On February 3, 2010, we sold 250,000 shares of our common stock to one investor in exchange for $300,000, or $1.20 per share. The price per share of the issuance is subject to certain anti-dilution provisions as specified in the subscription agreement filed as an exhibit to our Report on Form 8-K filed on March 15, 2010. In connection with the sale of shares, the investor also received warrants to purchase 125,000 shares of our common stock at a purchase price of $1.68 per share, which was the closing price of our common stock on February 3, 2010. The warrant agreement provides for an expiration period of three years from the date of the investment.
On February 27, 2010, we issued 285,715 shares to the one foreign institutional investor in exchange for the exercise of warrants at $0.70 per share, or approximately $200,000. On the same date, we also issued 671,426 shares to the second foreign institutional investor in exchange for the exercise of warrants at $0.70 per share, or approximately $470,000. These warrants were granted in connection with the debentures transaction described above and reported on our Form 8-K filed on May 26, 2009. The disclosures in that report are incorporated herein by reference and the instruments were filed as exhibits to that report.
As of January 31, 2010, we had cash of $65,506. As discussed above, in February 2010 we received $300,000 in proceeds from sales of our common stock and $670,000 for the exercise of warrants.
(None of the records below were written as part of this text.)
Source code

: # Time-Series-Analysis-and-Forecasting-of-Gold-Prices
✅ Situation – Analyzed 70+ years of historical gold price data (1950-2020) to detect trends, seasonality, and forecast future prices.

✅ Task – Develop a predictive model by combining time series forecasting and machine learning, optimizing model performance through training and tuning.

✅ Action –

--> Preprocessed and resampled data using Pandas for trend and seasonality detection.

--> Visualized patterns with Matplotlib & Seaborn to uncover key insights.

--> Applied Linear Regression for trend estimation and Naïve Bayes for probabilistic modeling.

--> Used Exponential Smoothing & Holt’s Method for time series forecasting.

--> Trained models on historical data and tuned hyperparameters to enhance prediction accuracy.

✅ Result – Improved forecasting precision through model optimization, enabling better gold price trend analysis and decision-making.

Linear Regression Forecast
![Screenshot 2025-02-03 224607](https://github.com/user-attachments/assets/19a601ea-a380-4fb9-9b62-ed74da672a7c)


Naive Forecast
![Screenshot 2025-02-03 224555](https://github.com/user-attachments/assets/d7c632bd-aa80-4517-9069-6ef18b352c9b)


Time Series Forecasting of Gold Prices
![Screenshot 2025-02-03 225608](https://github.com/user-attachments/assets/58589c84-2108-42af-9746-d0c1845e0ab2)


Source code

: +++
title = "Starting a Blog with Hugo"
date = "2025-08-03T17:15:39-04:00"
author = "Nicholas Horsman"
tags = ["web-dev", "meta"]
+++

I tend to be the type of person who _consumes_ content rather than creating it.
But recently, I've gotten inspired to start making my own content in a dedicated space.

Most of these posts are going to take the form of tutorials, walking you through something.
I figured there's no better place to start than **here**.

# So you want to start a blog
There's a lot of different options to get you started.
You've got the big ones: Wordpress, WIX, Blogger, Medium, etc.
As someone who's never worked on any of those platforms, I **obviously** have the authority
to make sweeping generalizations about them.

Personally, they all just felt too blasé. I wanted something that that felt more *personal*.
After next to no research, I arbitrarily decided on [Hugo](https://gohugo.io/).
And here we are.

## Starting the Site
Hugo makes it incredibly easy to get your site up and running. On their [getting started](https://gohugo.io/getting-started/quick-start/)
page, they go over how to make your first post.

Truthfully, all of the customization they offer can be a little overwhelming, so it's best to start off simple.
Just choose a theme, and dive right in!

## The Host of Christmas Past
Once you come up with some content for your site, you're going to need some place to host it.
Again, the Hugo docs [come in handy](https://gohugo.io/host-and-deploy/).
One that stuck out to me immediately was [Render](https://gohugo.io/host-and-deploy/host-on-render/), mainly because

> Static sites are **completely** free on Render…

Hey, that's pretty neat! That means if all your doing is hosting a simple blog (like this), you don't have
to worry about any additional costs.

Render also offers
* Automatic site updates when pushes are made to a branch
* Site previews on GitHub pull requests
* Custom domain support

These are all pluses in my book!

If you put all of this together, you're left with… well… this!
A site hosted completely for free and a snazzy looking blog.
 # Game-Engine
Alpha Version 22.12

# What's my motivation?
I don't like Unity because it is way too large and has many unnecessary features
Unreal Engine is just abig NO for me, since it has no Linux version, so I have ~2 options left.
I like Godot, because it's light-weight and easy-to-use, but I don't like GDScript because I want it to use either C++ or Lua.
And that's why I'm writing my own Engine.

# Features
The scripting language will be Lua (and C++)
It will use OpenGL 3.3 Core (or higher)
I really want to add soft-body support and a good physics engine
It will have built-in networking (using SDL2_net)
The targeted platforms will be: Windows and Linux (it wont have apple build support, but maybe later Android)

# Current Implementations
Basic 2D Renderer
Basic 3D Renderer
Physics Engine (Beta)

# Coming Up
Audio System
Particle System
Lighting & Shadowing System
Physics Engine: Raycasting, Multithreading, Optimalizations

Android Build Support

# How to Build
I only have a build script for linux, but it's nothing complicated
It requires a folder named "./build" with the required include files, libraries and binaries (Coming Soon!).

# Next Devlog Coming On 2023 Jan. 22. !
On March 12, 2010 we used $600,000 of these proceeds together with the issuance of 258,065 shares of our common stock for an acquisition of websites and domain names related to “freeforums.org” in a transaction reported on our Form 8-K filed on March 12, 2010. We estimate that our cash on hand will not be sufficient for us to continue and expand our current operations for the next twelve months. Our forecast for the period for which our financial resources will be adequate to support our operations involves risks and uncertainties and actual results could differ as a result of a number of factors. In addition to generating revenues from our current operations, we will need to raise additional capital to expand our operations to the point at which we are able to operate profitably. Accordingly, we believe we will need to raise additional capital to sustain our operations and to expand our business to the point at which we are able to operate profitably. We are pursuing capital through public or private financing as well as borrowings and other sources, including our officers, directors and principal shareholders. We cannot guaranty that additional funding will be available on favorable terms, if at all. If adequate funds are not available from external sources, we are dependent on our officers, directors and/or shareholders to loan us funds to pay for our expenses to achieve our objectives over the next twelve months. In the event that we are unable to raise additional capital or borrow additional funds, we may be forced to undertake significant cost reductions or curtail operations.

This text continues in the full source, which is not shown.